WindowSwap provides virtual travel for those sheltering in place amid the pandemic

[The WindowSwap project lets users visit a website and “voyeuristically travel by looking out of somebody else’s window for a while.” This story from Smithsonian Magazine, where the original version includes seven more example images, also highlights other virtual travel experiences available online. The Kottke.org blog post “Let’s Go for a Stroll Outside” covers, and provides video examples of, another. –Matthew]

[Image: The view from WindowSwap user Ula’s window in Doha, Qatar. Credit: Courtesy of Sonali Ranjit and Vaishnav Balasubramaniam / Coded by Maryam Touimi Benjelloun)]

This Website Highlights Views Outside Windows Across The World

The WindowSwap project provides a virtual travel opportunity for those sheltering in place amid the COVID-19 pandemic

By Claire Bugos
July 16, 2020

With travel restrictions still in place, many would-be tourists are seeking out safe, socially distant options for getting a much-needed change of scenery. Luckily, a new digital venture is here to help: Instead of staring longingly out of your own window, simply visit the WindowSwap portal to see views shared by strangers around the world.
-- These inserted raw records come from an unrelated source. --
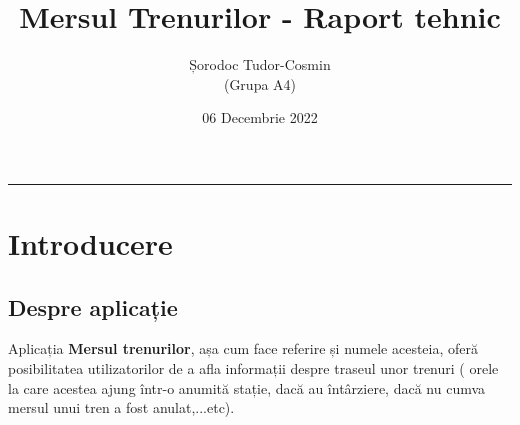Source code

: \documentclass[runningheads]{llncs}
\begin{document}
%
\title{Mersul Trenurilor - Raport tehnic}
%
%
\author{Șorodoc Tudor-Cosmin \\ (Grupa A4)}
\date{06 Decembrie 2022}
%
\maketitle              %
%
\begin{center}
\end{center}
\par\noindent\rule{\textwidth}{0.4pt}
\section{Introducere}
\subsection{Despre aplicație}
Aplicația \textbf{Mersul trenurilor}, așa cum face referire și numele acesteia,
oferă posibilitatea utilizatorilor de a afla informații despre traseul unor trenuri
( orele la care acestea ajung într-o anumită stație, dacă au întârziere, dacă nu cumva mersul unui tren a fost anulat,...etc).
\end{document}
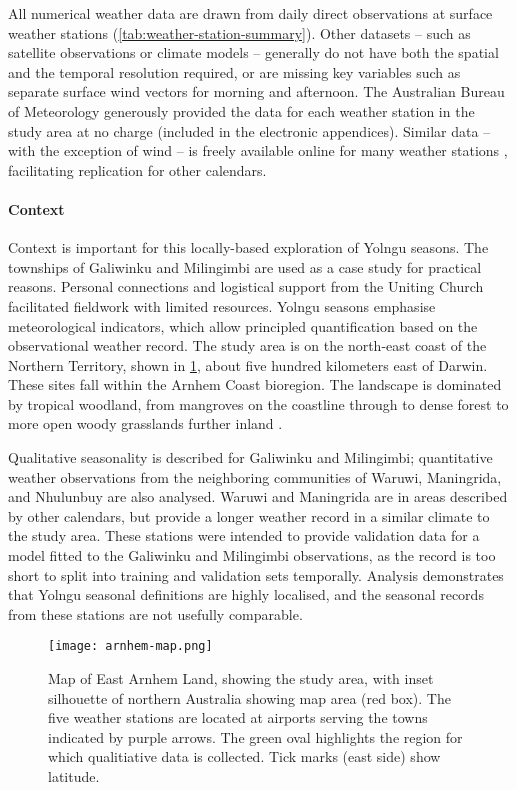 All numerical weather data are drawn from daily direct observations at
surface weather stations (\cref{tab:weather-station-summary}).
Other datasets -- such as satellite observations or
climate models -- generally do not have both the spatial and the
temporal resolution required, or are missing key variables such as separate
surface wind vectors for morning and afternoon.
%
%
The Australian Bureau of Meteorology generously provided the data for each
weather station in the study area at no charge (included in the electronic appendices).
Similar data -- with the exception of wind -- is freely available online
for many weather stations , facilitating replication for other
calendars.


\paragraph{Context}
Context is important for this locally-based exploration of Yolngu seasons.
The townships of Galiwinku and Milingimbi are used as a case study for
practical reasons.  Personal connections and
logistical support from the Uniting Church facilitated fieldwork with limited
resources.  Yolngu seasons emphasise meteorological indicators, which allow
principled quantification based on the observational weather record.
%
The study area is on the north-east coast of the Northern Territory, shown
in  \cref{fig:arnhem-map}, about five hundred kilometers east of Darwin.
These sites fall within the Arnhem Coast bioregion.  The landscape is
dominated by tropical woodland, from mangroves on the coastline through
to dense forest to more open woody grasslands further inland \citep{ens2014}.


Qualitative seasonality is described for Galiwinku and Milingimbi;
quantitative weather observations from the neighboring communities of Waruwi, Maningrida, and Nhulunbuy
are also analysed.  Waruwi and Maningrida are in areas described by
other calendars, but provide a longer weather record in a similar climate
to the study area.
%
These stations were intended to provide validation data for a model fitted
to the Galiwinku and Milingimbi observations, as the record is too short to
split into training and validation sets temporally.  Analysis demonstrates
that Yolngu seasonal definitions are highly localised, and the seasonal
records from these stations are not usefully comparable.


\begin{figure}[t]
    \centering
    \texttt{[image: arnhem-map.png]}
    \caption[Map of East Arnhem Land, showing the study area]{
        Map of East Arnhem Land, showing the study area, with inset silhouette
        of northern Australia showing map area (red box).  The five weather
        stations are located at airports serving the towns indicated by purple
        arrows.  The green oval highlights the region for which qualitiative
        data is collected.  Tick marks (east side) show latitude.}
    \label{fig:arnhem-map}
\end{figure}



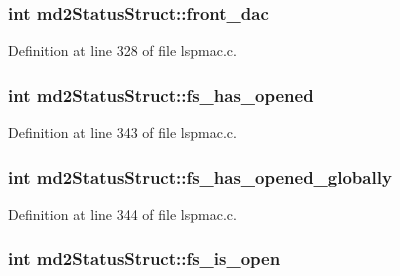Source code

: \hypertarget{structmd2StatusStruct_a3be73c48b09190241a2bcb801af5b97c}{
\subsubsection[{front\-\_\-dac}]{\setlength{\rightskip}{0pt plus 5cm}int md2\-Status\-Struct\-::front\-\_\-dac}}\label{structmd2StatusStruct_a3be73c48b09190241a2bcb801af5b97c}


Definition at line 328 of file lspmac.\-c.

\hypertarget{structmd2StatusStruct_ab961c2ba24a1a8c95a88dec25319e712}{
\subsubsection[{fs\-\_\-has\-\_\-opened}]{\setlength{\rightskip}{0pt plus 5cm}int md2\-Status\-Struct\-::fs\-\_\-has\-\_\-opened}}\label{structmd2StatusStruct_ab961c2ba24a1a8c95a88dec25319e712}


Definition at line 343 of file lspmac.\-c.

\hypertarget{structmd2StatusStruct_ac95696b7ed35ccfdfb6aeeee879bdb65}{
\subsubsection[{fs\-\_\-has\-\_\-opened\-\_\-globally}]{\setlength{\rightskip}{0pt plus 5cm}int md2\-Status\-Struct\-::fs\-\_\-has\-\_\-opened\-\_\-globally}}\label{structmd2StatusStruct_ac95696b7ed35ccfdfb6aeeee879bdb65}


Definition at line 344 of file lspmac.\-c.

\hypertarget{structmd2StatusStruct_aca3722c109e6646bd41fb269a32261f2}{
\subsubsection[{fs\-\_\-is\-\_\-open}]{\setlength{\rightskip}{0pt plus 5cm}int md2\-Status\-Struct\-::fs\-\_\-is\-\_\-open}}\label{structmd2StatusStruct_aca3722c109e6646bd41fb269a32261f2}


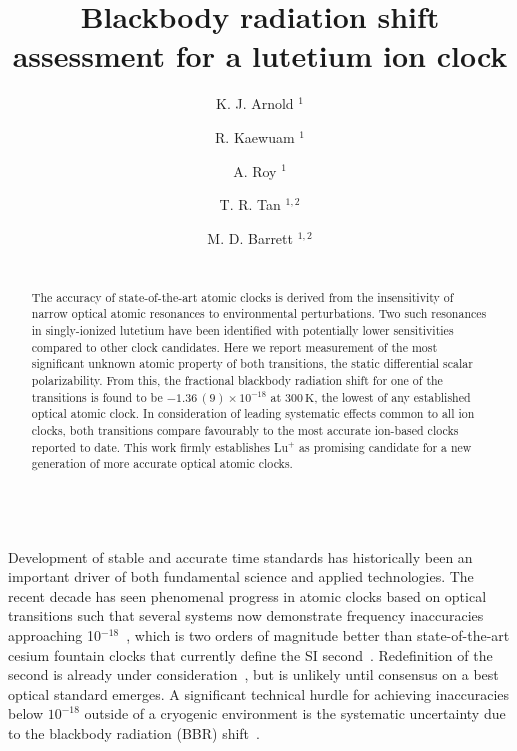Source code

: \documentclass[pra,aps,showpacs,floatfix,twocolumn,nofootinbib,citeautoscript]{revtex4-1}
\begin{document}
\title{Blackbody radiation shift assessment for a lutetium ion clock}
\author{K. J. Arnold $^{1}$} 
 \author{ R. Kaewuam $^{1}$}
 \author{A. Roy $^{1}$}
 \author{T. R. Tan $^{1,2}$}
 \author{M. D. Barrett $^{1,2}$}

\begin{abstract}
\\ The accuracy of state-of-the-art atomic clocks is derived from the insensitivity of narrow optical atomic resonances to environmental perturbations.  Two such resonances in singly-ionized lutetium have been identified with potentially lower sensitivities compared to other clock candidates. Here we report measurement of the most significant unknown atomic property of both transitions, the static differential scalar polarizability.  From this, the fractional blackbody radiation shift for one of the transitions is found to be $-1.36\,(9) \times 10^{-18}$ at $300\,\mathrm{K}$, the lowest of any established optical atomic clock. In consideration of leading systematic effects common to all ion clocks, both transitions compare favourably to the most accurate ion-based clocks reported to date.  This work firmly establishes Lu$^+$ as promising candidate for a new generation of more accurate optical atomic clocks.
\end{abstract}

\maketitle

\\

Development of stable and accurate time standards has historically been an important driver of both fundamental science and applied technologies. The recent decade has seen phenomenal progress in atomic clocks based on optical transitions such that several systems now demonstrate frequency inaccuracies approaching 10$^{-18}$~\cite{SrYe2,YbPeik,AlIon}, which is two orders of magnitude better than state-of-the-art cesium fountain clocks that currently define the SI second~\cite{bauch2003caesium}. Redefinition of the second is already under consideration~\cite{gill2016,riehle2015}, but is unlikely until consensus on a best optical standard emerges.    A significant technical hurdle for achieving inaccuracies below $10^{-18}$ outside of a cryogenic environment is the systematic uncertainty due to the blackbody radiation (BBR) shift~\cite{itanoBBR}. 
\end{document}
In Aeschiried, Switzerland, potted plants and leafy vines frame a lush mountain scene dotted with red-roofed barns. Cars stream through a busy intersection in Mexico City. Makeup brushes, notebooks and a pink face mask line a desk in Glasgow, Scotland. The sun sets low behind the silvery New York skyline, as seen from Long Island.

Singapore-based couple Sonali Ranjit and Vaishnav Balasubramaniam initially started WindowSwap as a quarantine project among friends, reports Poppy Noor for the Guardian. In June, the pair expanded the project to include online submissions.

As noted on the website’s “About” page, “WindowSwap is here to fill that deep void in our wanderlust hearts by allowing us to look through someone else’s window, somewhere in the world, for a while. [It is] a place on the internet where all we travel hungry fools share our ‘window views’ to help each other feel a little bit better till we can (responsibly) explore our beautiful planet again.”

Travelers can navigate to different continents instantaneously by clicking a button labeled “Open a new window somewhere in the world.” Short video clips appear at random, highlighting such diverse locales as Sankt Augustin, Germany; Glanamman, Wales; Bangalore, India; Istanbul, Turkey; Singapore; Cordoba, Argentina; Okinawa, Japan; San Francisco; and São Paulo, Brazil.

“I feel they have so much character, and it’s the beauty of this thing we started, that continues to transform,” Balasubramaniam tells the Guardian.

To share the view from their own windows, users must record a ten-minute, horizontal video clip.

“All kinds of windows are welcome,” the husband and wife note on their site.

Per the Guardian, Ranjit and Balasubramaniam have already received hundreds of videos filmed in dozens of countries. Submissions range from grainy recordings of small-town neighborhoods to high-definition city views captured by tech-savvy teenagers. An 81-year-old woman living in Massachusetts didn’t know how to submit a video, but she sent a “beautiful photo” instead.

The WindowSwap project is one of countless virtual travel experiences that have popped up since the coronavirus pandemic forced people around the world to shelter in place. Anyone with a device and internet access can take video tours of Frank Lloyd Wright homes around the country, join virtual dog sledding rides, explore some of the world’s most renowned museums, and even walk around the surface of Mars. Take Me Elsewhere, a similarly window-themed website, sets virtual views to music, reports Aaron Holmes for Business Insider.

Like many artists and at-home innovators, the founders of WindowSwap created their campaign to encourage people to continue exploring and sharing from afar.

“Let’s face it, it’s going to be a while before we travel again, and wake up to a new view outside our windows,” Ranjit tells Jessica Goodfellow of Campaign Asia-Pacific. “So, until then, why not voyeuristically travel by looking out of somebody else’s window for a while?”